Ia selalu tampak antusias pada tiap topik yang kuangkat, pada tiap canda yang kulontarkan. Tak sedikit pun ia terlihat bosan pada apapun yang kubicarakan.
Aku pun begitu. Aku sangat menikmati setiap tawa renyah yang tercipta di bibirnya, setiap komentar usil yang disematkannya.
"oh iya, mas. Mas Radit tahu mengapa mba Lita resign?" tanyaku serius. Mas Radit yang mulanya masih menyantap makanannya dengan santai tiba-tiba menghentikan gerakannya. Ia tampak sangat terkejut mendengarnya.
"apa?? Lita resign?! yang benar kamu, Nya?" tanyanya tak percaya. Aku mengangguk yakin.
"iya, kemarin para staff lain heboh. mas Radit ga sadar?" tanyaku heran. ia bisa menyadari ekspresi kesalku dengan mudah tapi bahkan ia tidak menyadari keributan yang terjadi dengan para staf lain?
"engga, aku ga sadar. ya tuhaaaann.. Lita itu ikut kita dari awal kita merintis! dari sejak kantor kita masih di rumah kontrakkan, kemudian pindah ke ruko kecil, hingga akhirnya kita punya gedung sendiri begini! apa-apaan ini? pasti ada alasannya dia memutuskan untuk keluar! ya, pasti ada sesuatu yang salah" ucapnya setengah emosi.
"mm.. mungkin karna itulah beredar rumor tentang penyebab mba Lita resign" lanjutku, yang lebih terdengar seperti gumaman.
"ya? kamu bicara apa? rumor? rumor apa?" tanya mas Radit heran.
"oh.. itu.. mm.. iya, ada rumor yang beredar di kalangan para staff tentang kepergian mba Lita. well.. sebenarnya aku dengar sendiri dari Jasmine.

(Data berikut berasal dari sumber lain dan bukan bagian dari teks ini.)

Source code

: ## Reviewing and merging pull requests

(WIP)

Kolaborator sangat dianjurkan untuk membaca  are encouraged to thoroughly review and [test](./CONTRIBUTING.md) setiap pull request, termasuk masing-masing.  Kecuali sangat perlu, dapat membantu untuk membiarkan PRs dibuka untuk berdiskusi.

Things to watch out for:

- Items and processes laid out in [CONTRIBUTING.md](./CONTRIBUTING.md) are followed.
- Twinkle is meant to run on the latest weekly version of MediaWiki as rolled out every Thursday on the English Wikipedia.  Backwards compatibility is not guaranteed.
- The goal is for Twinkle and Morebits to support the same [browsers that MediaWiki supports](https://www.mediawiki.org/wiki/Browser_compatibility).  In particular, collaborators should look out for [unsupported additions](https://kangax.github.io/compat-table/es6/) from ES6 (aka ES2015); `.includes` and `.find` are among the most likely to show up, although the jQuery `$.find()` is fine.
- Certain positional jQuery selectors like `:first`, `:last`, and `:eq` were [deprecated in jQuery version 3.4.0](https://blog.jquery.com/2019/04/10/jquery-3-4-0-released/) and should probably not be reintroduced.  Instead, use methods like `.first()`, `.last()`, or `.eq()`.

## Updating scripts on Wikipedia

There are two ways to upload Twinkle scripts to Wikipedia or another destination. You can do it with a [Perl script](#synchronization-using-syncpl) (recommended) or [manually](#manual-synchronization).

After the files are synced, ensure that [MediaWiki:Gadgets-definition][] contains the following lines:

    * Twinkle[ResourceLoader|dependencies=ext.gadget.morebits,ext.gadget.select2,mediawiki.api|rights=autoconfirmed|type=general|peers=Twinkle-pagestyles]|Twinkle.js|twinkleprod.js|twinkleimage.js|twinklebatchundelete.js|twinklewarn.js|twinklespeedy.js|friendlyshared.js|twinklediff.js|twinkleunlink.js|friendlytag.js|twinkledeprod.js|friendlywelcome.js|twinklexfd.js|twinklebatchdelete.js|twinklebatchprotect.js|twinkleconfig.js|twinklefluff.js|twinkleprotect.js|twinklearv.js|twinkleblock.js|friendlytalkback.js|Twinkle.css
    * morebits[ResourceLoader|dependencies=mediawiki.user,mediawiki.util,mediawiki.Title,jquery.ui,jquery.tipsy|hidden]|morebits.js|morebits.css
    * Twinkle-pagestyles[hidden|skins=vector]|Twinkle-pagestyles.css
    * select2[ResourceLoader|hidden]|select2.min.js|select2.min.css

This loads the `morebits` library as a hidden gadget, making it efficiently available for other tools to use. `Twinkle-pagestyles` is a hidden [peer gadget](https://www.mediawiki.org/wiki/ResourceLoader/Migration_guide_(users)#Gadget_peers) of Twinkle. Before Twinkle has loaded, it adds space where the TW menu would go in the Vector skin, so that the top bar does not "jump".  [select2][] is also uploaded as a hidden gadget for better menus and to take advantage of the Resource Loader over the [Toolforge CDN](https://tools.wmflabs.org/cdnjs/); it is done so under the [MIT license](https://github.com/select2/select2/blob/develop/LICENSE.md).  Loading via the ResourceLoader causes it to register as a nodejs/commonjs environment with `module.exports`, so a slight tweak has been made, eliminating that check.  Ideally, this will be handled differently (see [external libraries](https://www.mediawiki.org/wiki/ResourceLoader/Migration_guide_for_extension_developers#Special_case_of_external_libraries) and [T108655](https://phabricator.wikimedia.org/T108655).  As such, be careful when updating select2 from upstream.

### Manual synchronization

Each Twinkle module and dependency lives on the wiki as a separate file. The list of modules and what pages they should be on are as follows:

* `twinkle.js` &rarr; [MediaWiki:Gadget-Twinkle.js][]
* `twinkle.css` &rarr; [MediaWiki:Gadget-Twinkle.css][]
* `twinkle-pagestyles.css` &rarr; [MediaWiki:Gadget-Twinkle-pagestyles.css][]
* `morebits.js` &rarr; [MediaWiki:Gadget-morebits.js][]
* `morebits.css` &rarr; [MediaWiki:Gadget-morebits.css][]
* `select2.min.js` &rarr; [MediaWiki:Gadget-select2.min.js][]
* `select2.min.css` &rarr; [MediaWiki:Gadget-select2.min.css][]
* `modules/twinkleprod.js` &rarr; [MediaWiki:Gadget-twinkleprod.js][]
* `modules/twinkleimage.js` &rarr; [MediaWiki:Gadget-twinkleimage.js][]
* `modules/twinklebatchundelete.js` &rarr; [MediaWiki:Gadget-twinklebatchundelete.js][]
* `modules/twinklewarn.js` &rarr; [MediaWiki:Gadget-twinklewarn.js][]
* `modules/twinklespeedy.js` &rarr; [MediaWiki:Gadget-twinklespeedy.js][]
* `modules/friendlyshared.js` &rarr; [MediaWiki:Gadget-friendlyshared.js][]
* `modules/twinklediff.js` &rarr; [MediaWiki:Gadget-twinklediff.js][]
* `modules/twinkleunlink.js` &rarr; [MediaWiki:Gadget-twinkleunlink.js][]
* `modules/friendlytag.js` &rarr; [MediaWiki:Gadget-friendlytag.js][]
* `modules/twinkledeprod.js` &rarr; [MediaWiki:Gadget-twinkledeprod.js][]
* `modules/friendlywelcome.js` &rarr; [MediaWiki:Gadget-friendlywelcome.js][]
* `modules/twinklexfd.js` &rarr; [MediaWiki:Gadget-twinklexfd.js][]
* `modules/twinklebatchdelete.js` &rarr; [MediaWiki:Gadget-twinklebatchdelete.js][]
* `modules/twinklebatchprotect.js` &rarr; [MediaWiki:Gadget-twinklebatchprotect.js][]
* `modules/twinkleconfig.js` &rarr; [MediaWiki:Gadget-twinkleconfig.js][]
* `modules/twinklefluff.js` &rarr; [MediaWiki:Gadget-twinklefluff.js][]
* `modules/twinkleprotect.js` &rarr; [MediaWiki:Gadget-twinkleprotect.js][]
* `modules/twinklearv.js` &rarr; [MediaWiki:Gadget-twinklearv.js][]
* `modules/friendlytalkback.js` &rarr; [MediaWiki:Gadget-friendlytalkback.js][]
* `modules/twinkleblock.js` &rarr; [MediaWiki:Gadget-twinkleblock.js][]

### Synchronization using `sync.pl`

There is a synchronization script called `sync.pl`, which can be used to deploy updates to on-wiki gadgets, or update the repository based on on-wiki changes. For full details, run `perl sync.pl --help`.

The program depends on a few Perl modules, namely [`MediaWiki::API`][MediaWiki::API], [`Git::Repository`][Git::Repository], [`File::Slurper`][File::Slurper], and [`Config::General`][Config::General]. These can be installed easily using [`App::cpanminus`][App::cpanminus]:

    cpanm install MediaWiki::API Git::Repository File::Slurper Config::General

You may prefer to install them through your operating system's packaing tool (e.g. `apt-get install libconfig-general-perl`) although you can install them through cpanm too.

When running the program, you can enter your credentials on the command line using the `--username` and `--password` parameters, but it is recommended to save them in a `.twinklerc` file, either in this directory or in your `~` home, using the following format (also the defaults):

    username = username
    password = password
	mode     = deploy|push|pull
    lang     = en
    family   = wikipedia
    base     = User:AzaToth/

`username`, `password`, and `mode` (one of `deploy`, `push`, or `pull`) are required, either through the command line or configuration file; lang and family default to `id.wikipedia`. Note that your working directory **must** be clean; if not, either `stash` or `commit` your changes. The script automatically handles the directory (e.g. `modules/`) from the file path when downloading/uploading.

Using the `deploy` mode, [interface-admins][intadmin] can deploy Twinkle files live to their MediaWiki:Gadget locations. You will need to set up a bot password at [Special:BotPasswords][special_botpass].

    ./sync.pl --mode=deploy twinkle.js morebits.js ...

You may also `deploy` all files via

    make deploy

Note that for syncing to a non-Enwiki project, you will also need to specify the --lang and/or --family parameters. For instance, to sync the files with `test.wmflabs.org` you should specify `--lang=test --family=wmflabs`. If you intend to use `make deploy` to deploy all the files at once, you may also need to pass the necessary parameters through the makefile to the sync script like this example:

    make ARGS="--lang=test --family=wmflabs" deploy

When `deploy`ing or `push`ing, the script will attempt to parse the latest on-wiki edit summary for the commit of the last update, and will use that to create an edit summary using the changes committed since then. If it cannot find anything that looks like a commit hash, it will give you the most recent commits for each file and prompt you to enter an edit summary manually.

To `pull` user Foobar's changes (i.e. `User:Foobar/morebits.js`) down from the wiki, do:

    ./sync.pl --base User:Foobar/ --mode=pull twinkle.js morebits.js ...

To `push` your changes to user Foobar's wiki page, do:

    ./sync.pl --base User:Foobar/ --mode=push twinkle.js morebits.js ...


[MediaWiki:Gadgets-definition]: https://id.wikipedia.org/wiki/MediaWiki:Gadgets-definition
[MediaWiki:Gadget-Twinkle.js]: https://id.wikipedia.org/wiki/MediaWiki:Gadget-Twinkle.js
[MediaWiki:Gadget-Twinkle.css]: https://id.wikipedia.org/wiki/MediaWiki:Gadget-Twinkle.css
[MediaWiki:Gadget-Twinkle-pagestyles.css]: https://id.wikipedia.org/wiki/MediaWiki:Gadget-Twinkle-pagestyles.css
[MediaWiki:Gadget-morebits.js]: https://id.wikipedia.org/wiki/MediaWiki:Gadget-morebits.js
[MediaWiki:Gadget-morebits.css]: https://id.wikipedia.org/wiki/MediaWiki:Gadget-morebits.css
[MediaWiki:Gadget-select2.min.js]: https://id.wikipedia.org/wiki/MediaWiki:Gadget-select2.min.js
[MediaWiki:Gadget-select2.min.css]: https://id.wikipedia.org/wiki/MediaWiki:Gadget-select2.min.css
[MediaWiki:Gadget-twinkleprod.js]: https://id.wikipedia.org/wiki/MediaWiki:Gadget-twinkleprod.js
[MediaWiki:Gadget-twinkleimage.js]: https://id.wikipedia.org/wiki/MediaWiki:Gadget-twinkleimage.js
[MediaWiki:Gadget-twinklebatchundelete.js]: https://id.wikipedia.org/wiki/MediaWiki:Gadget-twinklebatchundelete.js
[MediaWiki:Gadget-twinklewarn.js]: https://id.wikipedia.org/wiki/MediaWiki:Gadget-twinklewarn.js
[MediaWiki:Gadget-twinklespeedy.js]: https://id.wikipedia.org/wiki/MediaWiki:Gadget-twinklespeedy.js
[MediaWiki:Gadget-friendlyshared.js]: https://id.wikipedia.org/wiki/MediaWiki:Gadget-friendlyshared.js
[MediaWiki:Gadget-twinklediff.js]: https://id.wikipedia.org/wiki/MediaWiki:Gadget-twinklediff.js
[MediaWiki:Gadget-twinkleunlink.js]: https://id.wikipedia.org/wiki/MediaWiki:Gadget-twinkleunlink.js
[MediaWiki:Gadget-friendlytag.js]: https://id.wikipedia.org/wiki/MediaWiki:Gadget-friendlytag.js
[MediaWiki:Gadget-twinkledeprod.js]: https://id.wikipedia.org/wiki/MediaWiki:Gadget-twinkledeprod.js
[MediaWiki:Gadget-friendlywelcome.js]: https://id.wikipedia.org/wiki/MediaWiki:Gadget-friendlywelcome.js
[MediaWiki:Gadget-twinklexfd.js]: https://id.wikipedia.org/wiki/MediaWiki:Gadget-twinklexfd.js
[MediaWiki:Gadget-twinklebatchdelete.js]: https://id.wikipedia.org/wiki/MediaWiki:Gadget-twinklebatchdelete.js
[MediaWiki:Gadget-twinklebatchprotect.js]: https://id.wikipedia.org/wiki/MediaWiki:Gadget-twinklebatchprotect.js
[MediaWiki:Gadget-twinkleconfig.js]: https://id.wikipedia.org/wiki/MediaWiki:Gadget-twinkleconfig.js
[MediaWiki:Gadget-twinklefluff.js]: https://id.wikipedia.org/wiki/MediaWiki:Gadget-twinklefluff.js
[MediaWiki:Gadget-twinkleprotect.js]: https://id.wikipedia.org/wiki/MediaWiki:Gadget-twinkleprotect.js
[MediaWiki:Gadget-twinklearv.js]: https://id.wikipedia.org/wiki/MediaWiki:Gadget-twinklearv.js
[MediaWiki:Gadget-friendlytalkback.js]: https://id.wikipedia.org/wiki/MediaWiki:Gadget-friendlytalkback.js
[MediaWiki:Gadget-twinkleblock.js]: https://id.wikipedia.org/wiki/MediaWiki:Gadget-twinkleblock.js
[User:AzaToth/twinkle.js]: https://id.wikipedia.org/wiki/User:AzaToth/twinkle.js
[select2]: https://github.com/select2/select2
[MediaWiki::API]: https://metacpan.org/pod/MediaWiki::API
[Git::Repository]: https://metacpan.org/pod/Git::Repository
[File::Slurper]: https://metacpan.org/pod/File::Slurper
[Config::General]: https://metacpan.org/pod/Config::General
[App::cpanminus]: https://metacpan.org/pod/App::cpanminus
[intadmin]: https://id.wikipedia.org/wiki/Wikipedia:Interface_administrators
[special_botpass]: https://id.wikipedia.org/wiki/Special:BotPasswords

Mba Lita mengatakan penyebab ia resign hanya pada Jasmine"
"jadi kau tahu? apa? apa sebabnya?"
--------------------------------------
"Lita! ada apa dengan Lita? mengapa dia sampai resign?" Tanya Radit sembari menghambur ke dalam ruangan sang direktur.
"apa-apaan ini? ga bisa ketuk dulu?" tanya Rezzy mengernyit tak suka.
"oke, sorry. tapi jawab pertanyaan gue, ada apa dengan Lita? mengapa dia sampai resign? dia Lita, Rez. Lita! dia orang yang paling loyal sama perusahaan kita! dia ga pernah mengeluh apapun sejak awal kita dirikan perusahaan ini. sejak kita masih merintis bahkan sejak kita masih susah! dia ga mungkin minta resign kalau ga ada hal yang benar-benar buat dia meledak seperti ini! Lo keterlaluan, Rez! sekarang lo jujur sama gue, ada apa sebenarnya?" omel Radit setengah berteriak.
Sementara Rezzy hanya menghela napas panjang mendengarnya.
"gue ga mecat dia. lo sendiri yang bilang, dia resign. jd apa salah gue? lagipula justru karna dia termasuk karyawan pertama di perusahaan kita, jadi seharusnya dia sudah hafal dengan sikap gue. bukan malah mutung begini" jawab Rezzy santai. sementara Radit hanya dapat meremas rambutnya frustasi mendengar jawaban Rezzy. tak tahu lagi harus berkata apa menghadapi hati dingin sahabatnya itu.
Mereka saling terdiam cukup lama.
Sibuk dengan pikirannya masing-masing.
"lalu bagaimana? kita tidak bisa membiarkan posisi itu kosong terlalu lama. kita butuh orang yang benar-benar bisa kita percaya" kata Radit akhirnya. setelah ia benar-benar telah menguasai emosinya.
Rezzy menghela napas dalam sebelum akhirnya menjawab,
"gue tahu. Dan hal itu yang mau gue bicarakan dengan lo nanti malam"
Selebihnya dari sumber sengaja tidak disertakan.